Popular sympathy about this kind of character has faded recently in the West, but they do keep typing. I have a lot of criticism of the U.S., Europe, and much of the rest of the world too, but I’m relieved that I’m somewhere where seven year sentences’ for writing what you think is not culturally accepted, isn’t coded into the law, and is recognized as an aberration by the majority of the establishment, and almost certainly the population too.

“Since June 2009, (Ruan) has used his computer to write more than a hundred seditious articles that spread rumors and slander, attack and smear the country’s current political system, incite subversion of state power, and intent to overthrow the socialist system,” the court verdict said.

It added that the articles, published on overseas platforms, attracted “a large number of internet users to read, comment and share, causing pernicious consequences.”

Program Think’s archive is still available, on blogspot.

2013-06-06

PRISM, Verizon: Surprise!

Someone in another forum was asking his friends whether they were surprised by the new revelations about US surveillance, and whether they thought there was a collective will to battle it. After the stream of “no and no” responses, I ended up saying this.

I deal with this material every day, and while what I feel isn’t really what I’d describe as “surprise”, I still feel aghast and disturbed whenever we uncover a new revelation. I also know that, if all the implications of the PRISM Powerpoint are true, there are a lot of people at the tech companies who are feeling extremely played right now. They put a lot of effort into building tools that they genuinely believed weren’t being used for this purpose, and indeed spent much of their time trying to ensure that they couldn’t be misused. If they have been betrayed by their upper management or their own government, or both, to this degree, they will be surprised, and upset, and angry.

Surprised, upset, angry, people are people I feel a bond with and sympathy. I can understand when people believe they are not surprised, although that sounds to me more like a coping strategy; I struggle a bit more with the “surprised that others are surprised” response, because that just makes you sound  dismissive of others’ ignorance, while exhibiting your own. It does no good to be aware of technical surveillance, while not knowing how most other people think of it.

I really don’t agree with the people who think “We don’t have the collective will”, as though there’s some magical way things got done in the past when everyone was in accord and surprised all the time. It’s always hard work to change the world. Endless, dull hard work.
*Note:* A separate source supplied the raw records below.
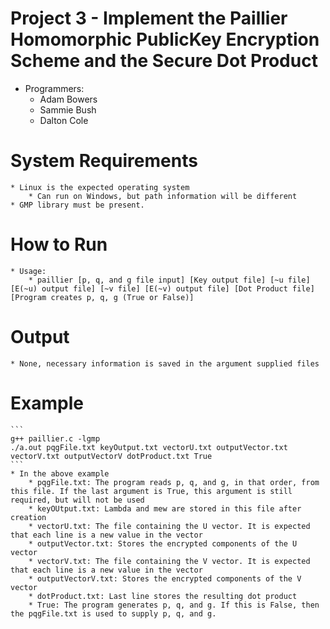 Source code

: # Project 3 - Implement the Paillier Homomorphic PublicKey Encryption Scheme and the Secure Dot Product

* Programmers:
	* Adam Bowers
	* Sammie Bush
	* Dalton Cole

# System Requirements
	* Linux is the expected operating system
		* Can run on Windows, but path information will be different
	* GMP library must be present.
	


# How to Run
	* Usage: 
	    * paillier [p, q, and g file input] [Key output file] [~u file] [E(~u) output file] [~v file] [E(~v) output file] [Dot Product file] [Program creates p, q, g (True or False)]

# Output
	* None, necessary information is saved in the argument supplied files

# Example
	```
	g++ paillier.c -lgmp
	./a.out pqgFile.txt keyOutput.txt vectorU.txt outputVector.txt vectorV.txt outputVectorV dotProduct.txt True
	```
	* In the above example
		* pqgFile.txt: The program reads p, q, and g, in that order, from this file. If the last argument is True, this argument is still required, but will not be used
		* keyOUtput.txt: Lambda and mew are stored in this file after creation
		* vectorU.txt: The file containing the U vector. It is expected that each line is a new value in the vector
		* outputVector.txt: Stores the encrypted components of the U vector
		* vectorV.txt: The file containing the V vector. It is expected that each line is a new value in the vector
		* outputVectorV.txt: Stores the encrypted components of the V vector
		* dotProduct.txt: Last line stores the resulting dot product
		* True: The program generates p, q, and g. If this is False, then the pqgFile.txt is used to supply p, q, and g.
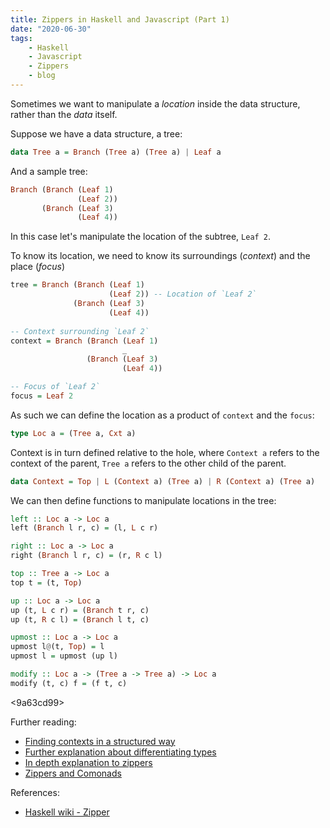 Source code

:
 ```yaml
---
title: Zippers in Haskell and Javascript (Part 1)
date: "2020-06-30"
tags:
    - Haskell
    - Javascript
    - Zippers
    - blog
---
```


Sometimes we want to manipulate a *location* inside the data structure, rather than the *data* itself.

Suppose we have a data structure, a tree:
```hs
data Tree a = Branch (Tree a) (Tree a) | Leaf a
```

And a sample tree:
```hs
Branch (Branch (Leaf 1)
               (Leaf 2))
       (Branch (Leaf 3)
               (Leaf 4))
```

In this case let's manipulate the location of the subtree, `Leaf 2`.

To know its location, we need to know its surroundings (*context*) and the place (*focus*)

```hs
tree = Branch (Branch (Leaf 1)
                      (Leaf 2)) -- Location of `Leaf 2`
              (Branch (Leaf 3)
                      (Leaf 4))
               
-- Context surrounding `Leaf 2`
context = Branch (Branch (Leaf 1)
                         _
                 (Branch (Leaf 3)
                         (Leaf 4))

-- Focus of `Leaf 2`
focus = Leaf 2
```

As such we can define the location as a product of `context` and the `focus`:
```hs
type Loc a = (Tree a, Cxt a)
```

Context is in turn defined relative to the hole, where `Context a` refers to the context of the parent, `Tree a` refers to the other child of the parent.
```hs
data Context = Top | L (Context a) (Tree a) | R (Context a) (Tree a)
```

We can then define functions to manipulate locations in the tree:
```hs
left :: Loc a -> Loc a
left (Branch l r, c) = (l, L c r)

right :: Loc a -> Loc a
right (Branch l r, c) = (r, R c l)

top :: Tree a -> Loc a
top t = (t, Top)

up :: Loc a -> Loc a
up (t, L c r) = (Branch t r, c)
up (t, R c l) = (Branch l t, c)

upmost :: Loc a -> Loc a
upmost l@(t, Top) = l
upmost l = upmost (up l)

modify :: Loc a -> (Tree a -> Tree a) -> Loc a
modify (t, c) f = (f t, c)
```

<9a63cd99>

Further reading:
- [Finding contexts in a structured way](https://en.wikipedia.org/wiki/Zipper_(data_structure)#Contexts_and_differentiation)
- [Further explanation about differentiating types](https://en.wikibooks.org/wiki/Haskell/Zippers#Differentiation_of_data_types)
- [In depth explanation to zippers](https://en.wikibooks.org/wiki/Haskell/Zippers#Differentiation_of_data_types)
- [Zippers and Comonads](http://cs.ioc.ee/~tarmo/tsem05/uustalu0812-slides.pdf)

References:
- [Haskell wiki - Zipper](https://wiki.haskell.org/Zipper)
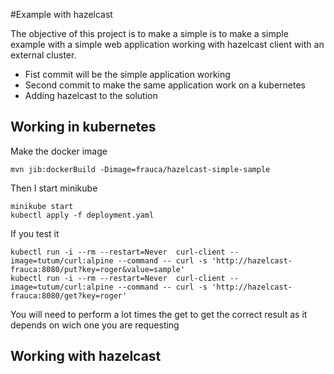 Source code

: #Example with hazelcast

The objective of this project is to make a simple is to make a simple example with a simple web application working with hazelcast client with an external cluster.


* Fist commit will be the simple application working 
* Second commit to make the same application work on a kubernetes
* Adding hazelcast to the solution

## Working in kubernetes
Make the docker image 

```
mvn jib:dockerBuild -Dimage=frauca/hazelcast-simple-sample
```

Then I start minikube

```
minikube start
kubectl apply -f deployment.yaml
```

If you test it

```
kubectl run -i --rm --restart=Never  curl-client --image=tutum/curl:alpine --command -- curl -s 'http://hazelcast-frauca:8080/put?key=roger&value=sample'
kubectl run -i --rm --restart=Never  curl-client --image=tutum/curl:alpine --command -- curl -s 'http://hazelcast-frauca:8080/get?key=roger'
```

You will need to perform a lot times the get to get the correct result as it depends on wich one you are requesting

## Working with hazelcast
Ten years later, when you’ve freed the slaves or beat the Nazis everyone is like “WHY CAN’T IT BE AS EASY TO CHANGE THIS AS THAT WAS, BACK IN THE GOOD OLD DAYS. I GUESS WE’RE ALL JUST SHEEPLE THESE DAYS.”

You have to work hard to stop a war that kills a few hundred thousand instead of millions. You have to work hard to stop massive surveillance, instead of genocides. It’s all hard. Things can still get better. Disappointment is the price of wanting a better world.You need to stop being surprised that no-one else is fighting for it, and start being surprised you’re not doing more.